[[ Data provided, beginning ]]

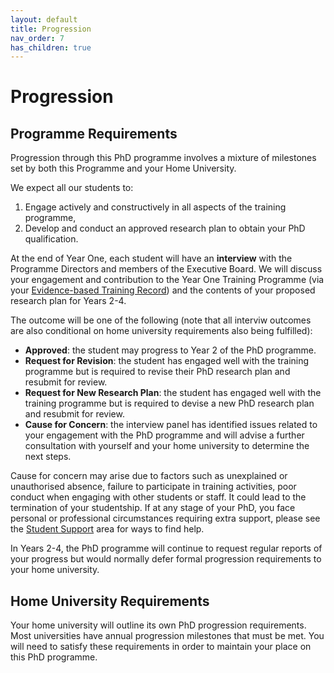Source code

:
 ```yaml
---
layout: default
title: Progression
nav_order: 7
has_children: true
---
```


# Progression

## Programme Requirements

Progression through this PhD programme involves a mixture of milestones set by both this Programme and your Home University.

We expect all our students to:

1. Engage actively and constructively in all aspects of the training programme,
2. Develop and conduct an approved research plan to obtain your PhD qualification.

At the end of Year One, each student will have an **interview** with the Programme Directors and members of the Executive Board. We will discuss your engagement and contribution to the Year One Training Programme (via your [Evidence-based Training Record](programme/year1.md)) and the contents of your proposed research plan for Years 2-4. 

The outcome will be one of the following (note that all interviw outcomes are also conditional on home university requirements also being fulfilled):

- **Approved**: the student may progress to Year 2 of the PhD programme.
- **Request for Revision**: the student has engaged well with the training programme but is required to revise their PhD research plan and resubmit for review.
- **Request for New Research Plan**: the student has engaged well with the training programme but is required to devise a new PhD research plan and resubmit for review.
- **Cause for Concern**: the interview panel has identified issues related to your engagement with the PhD programme and will advise a further consultation with yourself and your home university to determine the next steps.

Cause for concern may arise due to factors such as unexplained or unauthorised absence, failure to participate in training activities, poor conduct when engaging with other students or staff. It could lead to the termination of your studentship. If at any stage of your PhD, you face personal or professional circumstances requiring extra support, please see the [Student Support](support.md) area for ways to find help.



In Years 2-4, the PhD programme will continue to request regular reports of your progress but would normally defer formal progression requirements to your home university.

## Home University Requirements

Your home university will outline its own PhD progression requirements. Most universities have annual progression milestones that must be met. You will need to satisfy these requirements in order to maintain your place on this PhD programme.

[[ Data provided, end ]]

Go through the entries and return each line where the word "resubmit" appears.

- **Request for Revision**: the student has engaged well with the training programme but is required to revise their PhD research plan and resubmit for review.
- **Request for New Research Plan**: the student has engaged well with the training programme but is required to devise a new PhD research plan and resubmit for review.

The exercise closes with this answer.